To avoid derailing the Guidelines thread wrestling with a specific part of the Guidelines. I thought we could move this discussion to its own thread.
When someone uses a word that you feel is a slur during a conversation that you are part of, how should you handle it and what do you expect of staff when you report it to them?
If the slur is addressed to you by someone who intends it to be derogatory, then you've got a pretty clear case for the Report Abuse button.
But what about the cases when someone isn't speaking to you or even directly about you specificly but uses an offensive term? And continues to use it after you ask them to stop?
When someone describes something as "that's so ghetto". When someone says "that bitch had it coming". When someone says "I'm going to be a gypsy on Halloween". When someone says "that's so geh". What can we as a community do to help make folks comfortable?
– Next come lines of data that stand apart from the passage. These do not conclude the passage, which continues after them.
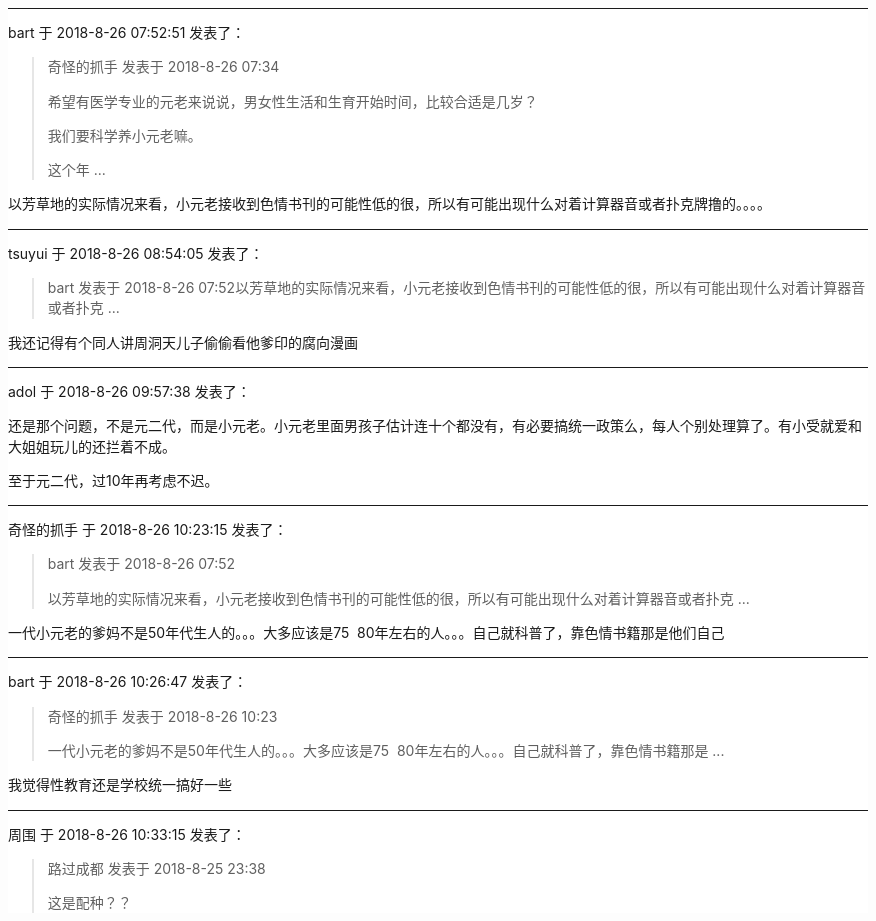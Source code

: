 ---------

bart 于 2018-8-26 07:52:51 发表了：

> 奇怪的抓手 发表于 2018-8-26 07:34
> 
> 希望有医学专业的元老来说说，男女性生活和生育开始时间，比较合适是几岁？
> 
> 我们要科学养小元老嘛。
> 
> 这个年 ...



以芳草地的实际情况来看，小元老接收到色情书刊的可能性低的很，所以有可能出现什么对着计算器音或者扑克牌撸的。。。。

---------

tsuyui 于 2018-8-26 08:54:05 发表了：

> bart 发表于 2018-8-26 07:52以芳草地的实际情况来看，小元老接收到色情书刊的可能性低的很，所以有可能出现什么对着计算器音或者扑克 ...



我还记得有个同人讲周洞天儿子偷偷看他爹印的腐向漫画

---------

adol 于 2018-8-26 09:57:38 发表了：

还是那个问题，不是元二代，而是小元老。小元老里面男孩子估计连十个都没有，有必要搞统一政策么，每人个别处理算了。有小受就爱和大姐姐玩儿的还拦着不成。

至于元二代，过10年再考虑不迟。

---------

奇怪的抓手 于 2018-8-26 10:23:15 发表了：

> bart 发表于 2018-8-26 07:52
> 
> 以芳草地的实际情况来看，小元老接收到色情书刊的可能性低的很，所以有可能出现什么对着计算器音或者扑克 ...



一代小元老的爹妈不是50年代生人的。。。大多应该是75  80年左右的人。。。自己就科普了，靠色情书籍那是他们自己

---------

bart 于 2018-8-26 10:26:47 发表了：

> 奇怪的抓手 发表于 2018-8-26 10:23
> 
> 一代小元老的爹妈不是50年代生人的。。。大多应该是75  80年左右的人。。。自己就科普了，靠色情书籍那是 ...



我觉得性教育还是学校统一搞好一些

---------

周围 于 2018-8-26 10:33:15 发表了：

> 路过成都 发表于 2018-8-25 23:38
> 
> 这是配种？？

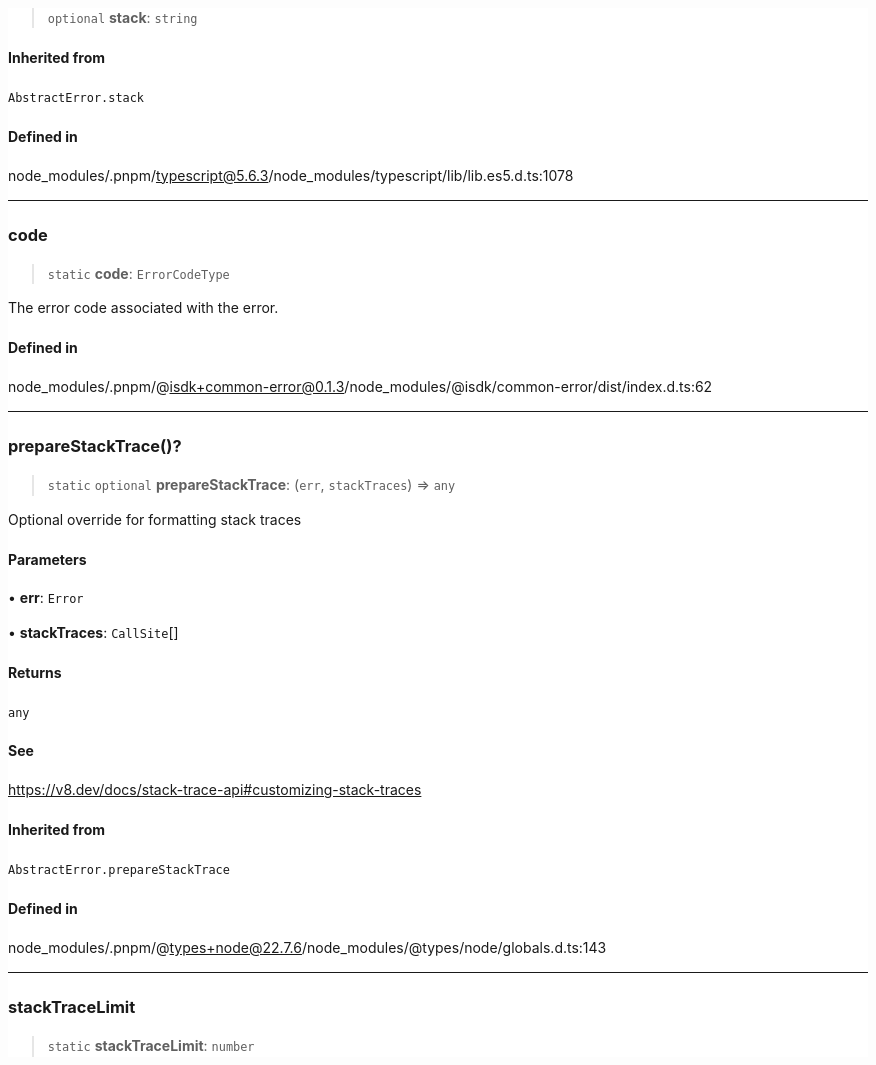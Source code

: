 > `optional` **stack**: `string`

#### Inherited from

`AbstractError.stack`

#### Defined in

node\_modules/.pnpm/typescript@5.6.3/node\_modules/typescript/lib/lib.es5.d.ts:1078

***

### code

> `static` **code**: `ErrorCodeType`

The error code associated with the error.

#### Defined in

node\_modules/.pnpm/@isdk+common-error@0.1.3/node\_modules/@isdk/common-error/dist/index.d.ts:62

***

### prepareStackTrace()?

> `static` `optional` **prepareStackTrace**: (`err`, `stackTraces`) => `any`

Optional override for formatting stack traces

#### Parameters

• **err**: `Error`

• **stackTraces**: `CallSite`[]

#### Returns

`any`

#### See

https://v8.dev/docs/stack-trace-api#customizing-stack-traces

#### Inherited from

`AbstractError.prepareStackTrace`

#### Defined in

node\_modules/.pnpm/@types+node@22.7.6/node\_modules/@types/node/globals.d.ts:143

***

### stackTraceLimit

> `static` **stackTraceLimit**: `number`

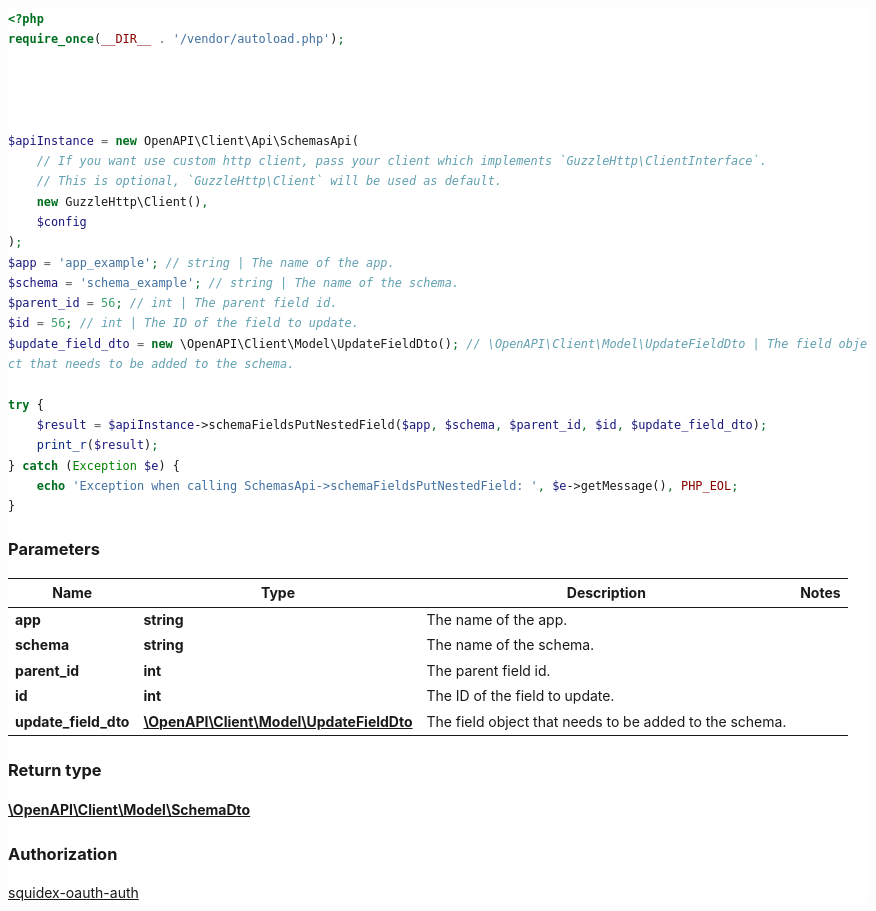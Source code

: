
 ```php
<?php
require_once(__DIR__ . '/vendor/autoload.php');




$apiInstance = new OpenAPI\Client\Api\SchemasApi(
    // If you want use custom http client, pass your client which implements `GuzzleHttp\ClientInterface`.
    // This is optional, `GuzzleHttp\Client` will be used as default.
    new GuzzleHttp\Client(),
    $config
);
$app = 'app_example'; // string | The name of the app.
$schema = 'schema_example'; // string | The name of the schema.
$parent_id = 56; // int | The parent field id.
$id = 56; // int | The ID of the field to update.
$update_field_dto = new \OpenAPI\Client\Model\UpdateFieldDto(); // \OpenAPI\Client\Model\UpdateFieldDto | The field object that needs to be added to the schema.

try {
    $result = $apiInstance->schemaFieldsPutNestedField($app, $schema, $parent_id, $id, $update_field_dto);
    print_r($result);
} catch (Exception $e) {
    echo 'Exception when calling SchemasApi->schemaFieldsPutNestedField: ', $e->getMessage(), PHP_EOL;
}
```

### Parameters

| Name | Type | Description  | Notes |
| ------------- | ------------- | ------------- | ------------- |
| **app** | **string**| The name of the app. | |
| **schema** | **string**| The name of the schema. | |
| **parent_id** | **int**| The parent field id. | |
| **id** | **int**| The ID of the field to update. | |
| **update_field_dto** | [**\OpenAPI\Client\Model\UpdateFieldDto**](../Model/UpdateFieldDto.md)| The field object that needs to be added to the schema. | |

### Return type

[**\OpenAPI\Client\Model\SchemaDto**](../Model/SchemaDto.md)

### Authorization

[squidex-oauth-auth](../../README.md#squidex-oauth-auth)
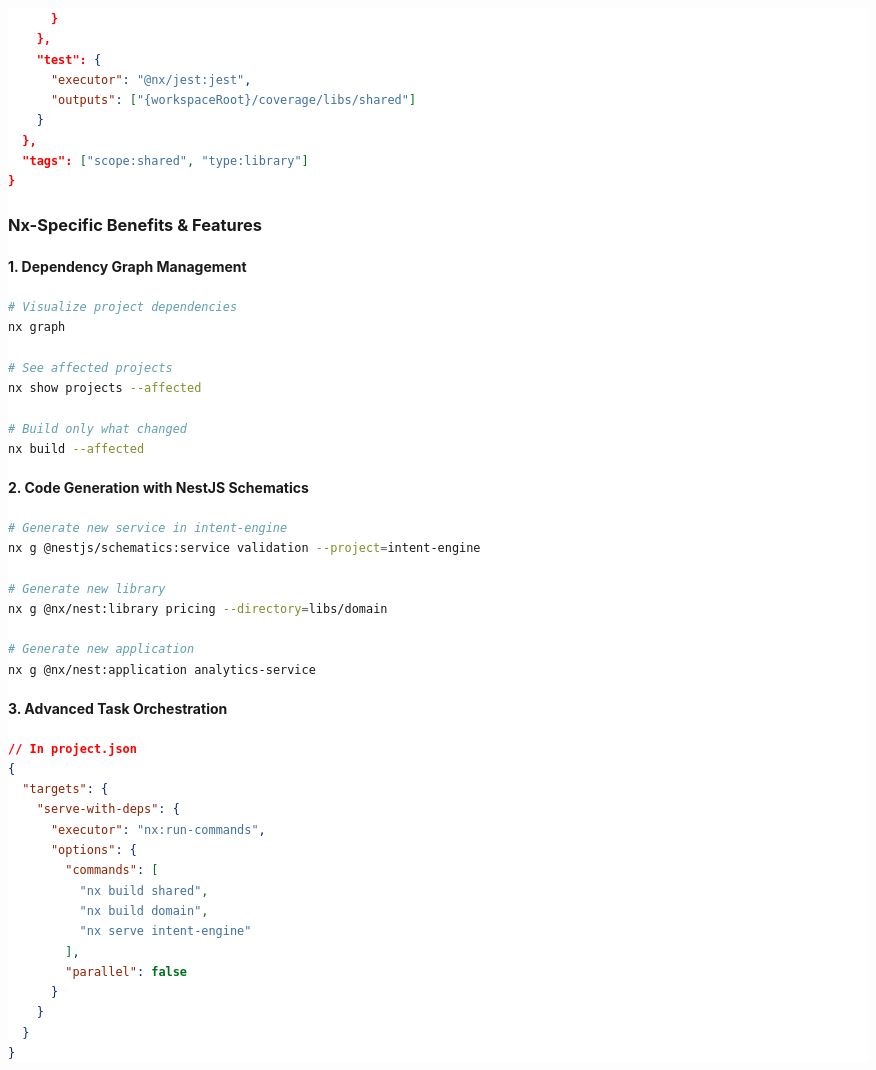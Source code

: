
 ```json
      }
    },
    "test": {
      "executor": "@nx/jest:jest",
      "outputs": ["{workspaceRoot}/coverage/libs/shared"]
    }
  },
  "tags": ["scope:shared", "type:library"]
}
```

### Nx-Specific Benefits & Features

#### 1. **Dependency Graph Management**
```bash
# Visualize project dependencies
nx graph

# See affected projects
nx show projects --affected

# Build only what changed
nx build --affected
```

#### 2. **Code Generation with NestJS Schematics**
```bash
# Generate new service in intent-engine
nx g @nestjs/schematics:service validation --project=intent-engine

# Generate new library
nx g @nx/nest:library pricing --directory=libs/domain

# Generate new application  
nx g @nx/nest:application analytics-service
```

#### 3. **Advanced Task Orchestration**
```json
// In project.json
{
  "targets": {
    "serve-with-deps": {
      "executor": "nx:run-commands",
      "options": {
        "commands": [
          "nx build shared",
          "nx build domain", 
          "nx serve intent-engine"
        ],
        "parallel": false
      }
    }
  }
}
```
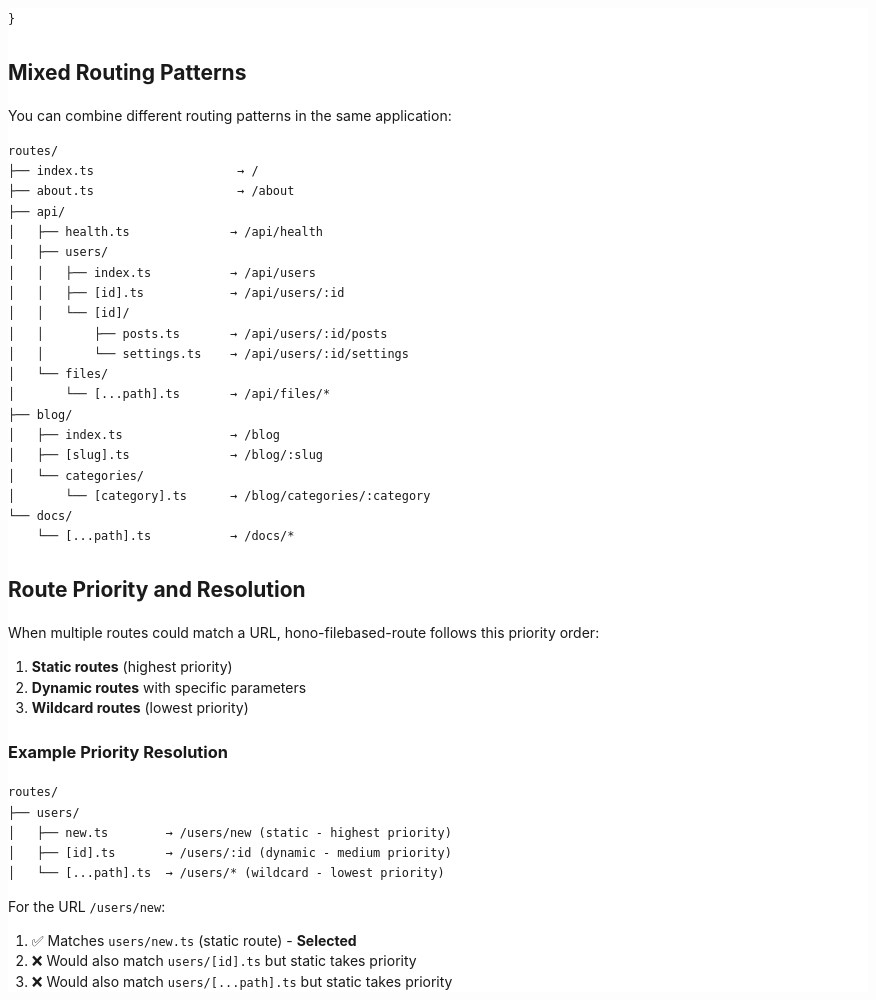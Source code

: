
 ```typescript
}
```

## Mixed Routing Patterns

You can combine different routing patterns in the same application:

```
routes/
├── index.ts                    → /
├── about.ts                    → /about
├── api/
│   ├── health.ts              → /api/health
│   ├── users/
│   │   ├── index.ts           → /api/users
│   │   ├── [id].ts            → /api/users/:id
│   │   └── [id]/
│   │       ├── posts.ts       → /api/users/:id/posts
│   │       └── settings.ts    → /api/users/:id/settings
│   └── files/
│       └── [...path].ts       → /api/files/*
├── blog/
│   ├── index.ts               → /blog
│   ├── [slug].ts              → /blog/:slug
│   └── categories/
│       └── [category].ts      → /blog/categories/:category
└── docs/
    └── [...path].ts           → /docs/*
```

## Route Priority and Resolution

When multiple routes could match a URL, hono-filebased-route follows this priority order:

1. **Static routes** (highest priority)
2. **Dynamic routes** with specific parameters
3. **Wildcard routes** (lowest priority)

### Example Priority Resolution

```
routes/
├── users/
│   ├── new.ts        → /users/new (static - highest priority)
│   ├── [id].ts       → /users/:id (dynamic - medium priority)
│   └── [...path].ts  → /users/* (wildcard - lowest priority)
```

For the URL `/users/new`:
1. ✅ Matches `users/new.ts` (static route) - **Selected**
2. ❌ Would also match `users/[id].ts` but static takes priority
3. ❌ Would also match `users/[...path].ts` but static takes priority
Who is responsible for which parts of the strategy to handle a situation like this?
Long ago and far away, one of my elderly relatives continued to refer to African-Americans as "colored" long after general society had begun to use the term "black". She was using what had been respectful terminology, but the world changed around her, and she innocently thought she was being polite, even as people around her cringed.
What do you do in that situation? What if the polite term you (and most of the rest of society) are currently using is pointed out to you as a slur by a member of the target group? Do you become someone who leads the education and change? Do you bite your tongue? Or do you defend the current, non-hateful use of the word?